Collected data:
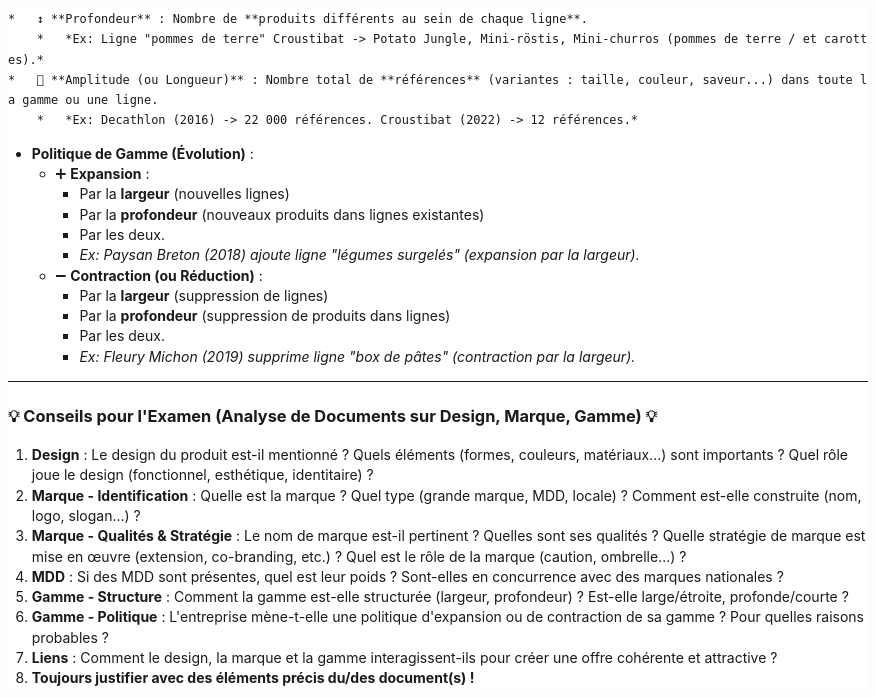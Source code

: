     *   ↕️ **Profondeur** : Nombre de **produits différents au sein de chaque ligne**.
        *   *Ex: Ligne "pommes de terre" Croustibat -> Potato Jungle, Mini-röstis, Mini-churros (pommes de terre / et carottes).*
    *   🔢 **Amplitude (ou Longueur)** : Nombre total de **références** (variantes : taille, couleur, saveur...) dans toute la gamme ou une ligne.
        *   *Ex: Decathlon (2016) -> 22 000 références. Croustibat (2022) -> 12 références.*

*   **Politique de Gamme (Évolution)** :
    *   ➕ **Expansion** :
        *   Par la **largeur** (nouvelles lignes)
        *   Par la **profondeur** (nouveaux produits dans lignes existantes)
        *   Par les deux.
        *   *Ex: Paysan Breton (2018) ajoute ligne "légumes surgelés" (expansion par la largeur).*
    *   ➖ **Contraction (ou Réduction)** :
        *   Par la **largeur** (suppression de lignes)
        *   Par la **profondeur** (suppression de produits dans lignes)
        *   Par les deux.
        *   *Ex: Fleury Michon (2019) supprime ligne "box de pâtes" (contraction par la largeur).*

---

### 💡 **Conseils pour l'Examen (Analyse de Documents sur Design, Marque, Gamme)** 💡

1.  **Design** : Le design du produit est-il mentionné ? Quels éléments (formes, couleurs, matériaux...) sont importants ? Quel rôle joue le design (fonctionnel, esthétique, identitaire) ?
2.  **Marque - Identification** : Quelle est la marque ? Quel type (grande marque, MDD, locale) ? Comment est-elle construite (nom, logo, slogan...) ?
3.  **Marque - Qualités & Stratégie** : Le nom de marque est-il pertinent ? Quelles sont ses qualités ? Quelle stratégie de marque est mise en œuvre (extension, co-branding, etc.) ? Quel est le rôle de la marque (caution, ombrelle...) ?
4.  **MDD** : Si des MDD sont présentes, quel est leur poids ? Sont-elles en concurrence avec des marques nationales ?
5.  **Gamme - Structure** : Comment la gamme est-elle structurée (largeur, profondeur) ? Est-elle large/étroite, profonde/courte ?
6.  **Gamme - Politique** : L'entreprise mène-t-elle une politique d'expansion ou de contraction de sa gamme ? Pour quelles raisons probables ?
7.  **Liens** : Comment le design, la marque et la gamme interagissent-ils pour créer une offre cohérente et attractive ?
8.  **Toujours justifier avec des éléments précis du/des document(s) !**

§ **Work task**:
Every line from the one with "logo, slogan...) ?" to the end of the records above should be returned exactly, and no other lines.

§ **The completed task**:
2.  **Marque - Identification** : Quelle est la marque ? Quel type (grande marque, MDD, locale) ? Comment est-elle construite (nom, logo, slogan...) ?
3.  **Marque - Qualités & Stratégie** : Le nom de marque est-il pertinent ? Quelles sont ses qualités ? Quelle stratégie de marque est mise en œuvre (extension, co-branding, etc.) ? Quel est le rôle de la marque (caution, ombrelle...) ?
4.  **MDD** : Si des MDD sont présentes, quel est leur poids ? Sont-elles en concurrence avec des marques nationales ?
5.  **Gamme - Structure** : Comment la gamme est-elle structurée (largeur, profondeur) ? Est-elle large/étroite, profonde/courte ?
6.  **Gamme - Politique** : L'entreprise mène-t-elle une politique d'expansion ou de contraction de sa gamme ? Pour quelles raisons probables ?
7.  **Liens** : Comment le design, la marque et la gamme interagissent-ils pour créer une offre cohérente et attractive ?
8.  **Toujours justifier avec des éléments précis du/des document(s) !**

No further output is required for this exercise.